Right now, TI's shares of Continental stock, 48 1/2 percent of the total, are being held in a nonvoting trust designed to insulate it from exercising any control of Continental while its application to acquire is pending at the CAB.

Yesterday, John W. Barnum, TI's lawyer, argued that the CAB should allow TI the same rights to protect its investment that shareholders generally have. There are two ways that could be done, he suggested. Under one plan, TI would place itself in trust with a group of independent trustees appointed to run the company; that would allow TI's parent company, Texas Air Corp., to take immediate control of Continental.

If the board will not go along with that unusual request, Barnum argued for a second course of action: that TI be given the right to put up for election to Continental's board a group of independent directors, approved by the CAB, who would represent a majority plus one of the board; they would be responsible for running the airline while the TI's application to acquire Continental is pending. Continental's annual shareholders' meeting is scheduled for May 6.

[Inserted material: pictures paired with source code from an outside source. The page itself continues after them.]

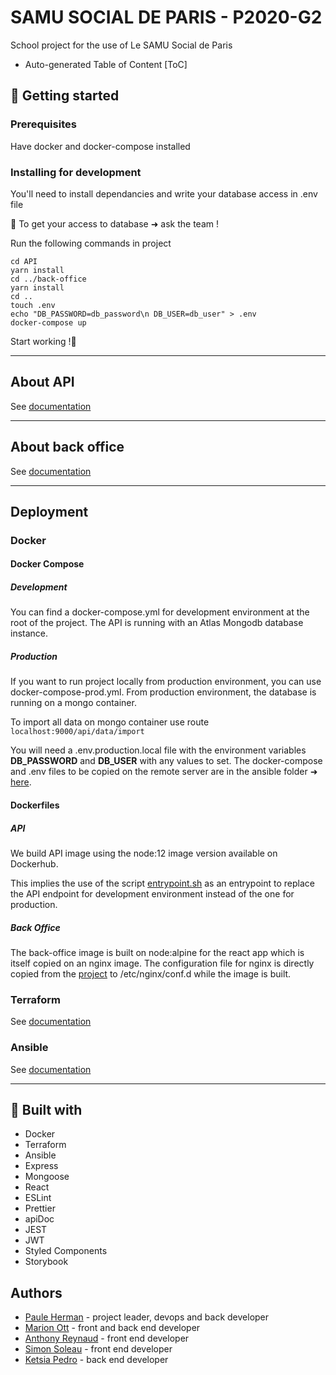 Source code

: # SAMU SOCIAL DE PARIS - P2020-G2

School project for the use of Le SAMU Social de Paris

-   Auto-generated Table of Content
    [ToC]

## :rocket: Getting started

### Prerequisites

Have docker and docker-compose installed

### Installing for development

You'll need to install dependancies and write your database access in .env file

:pushpin: To get your access to database ➜ ask the team !

Run the following commands in project

```
cd API
yarn install
cd ../back-office
yarn install
cd ..
touch .env
echo "DB_PASSWORD=db_password\n DB_USER=db_user" > .env
docker-compose up
```

Start working !:tada:

---

## About API

See [documentation](https://github.com/Paulehair/SSDP-G2/tree/DEV/API)

---

## About back office

See [documentation](https://github.com/Paulehair/SSDP-G2/tree/DEV/back-office)

---

## Deployment

### Docker

#### Docker Compose

##### Development

You can find a docker-compose.yml for development environment at the root of the project. The API is running with an Atlas Mongodb database instance.

##### Production

If you want to run project locally from production environment, you can use docker-compose-prod.yml. From production environment, the database is running on a mongo container.

To import all data on mongo container use route
<code>localhost:9000/api/data/import</code>

You will need a .env.production.local file with the environment variables **DB_PASSWORD** and **DB_USER** with any values to set. The docker-compose and .env files to be copied on the remote server are in the ansible folder ➜ [here](https://github.com/Paulehair/SSDP-G2/blob/DEV/ansible/roles/webapp/templates).

#### Dockerfiles

##### API

We build API image using the node:12 image version available on Dockerhub.

This implies the use of the script [entrypoint.sh](https://github.com/Paulehair/SSDP/API/entrypoint.sh) as an entrypoint to replace the API endpoint for development environment instead of the one for production.

##### Back Office

The back-office image is built on node:alpine for the react app which is itself copied on an nginx image. The configuration file for nginx is directly copied from the [project](https://github.com/Paulehair/SSDP/backoffice/nginx/nginx.conf) to /etc/nginx/conf.d while the image is built.

### Terraform

See [documentation](https://github.com/Paulehair/SSDP-G2/tree/DEV/terraform)

### Ansible

See [documentation](https://github.com/Paulehair/SSDP-G2/tree/DEV/ansible)

---

## :link: Built with

-   Docker
-   Terraform
-   Ansible
-   Express
-   Mongoose
-   React
-   ESLint
-   Prettier
-   apiDoc
-   JEST
-   JWT
-   Styled Components
-   Storybook

## Authors

-   [Paule Herman](https://github.com/Paulehair) - project leader, devops and back developer
-   [Marion Ott](https://github.com/marion-ott) - front and back end developer
-   [Anthony Reynaud](https://github.com/ynohtn) - front end developer
-   [Simon Soleau](https://github.com/SoleauSimon) - front end developer
-   [Ketsia Pedro](https://github.com/faithpedro) - back end developer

Barnum contended that the board's statute requires approval of some of the relief sought by TI unless it determined that the relief had anticompetitive consequences or was inconsistent with the public interest and taht the opponents of the plan had the burden of showing that it would have the negative effects.

The opponents didn't see it that way. James T. Lloyd, Continental's attorney, argued that TI was seeking the board's protection and wanted to preserve its dominant sahre in Continental.

"The ballgame is over if you do this," he said. He disputed TI's characterization of the employe stock ownership plan, arguing that it was lawful and represented a competing source of capital for Continental.

Although CAB members occasionally expressed doubt about whether they should get into the issue of the employe stock plan, it came up repeatedly.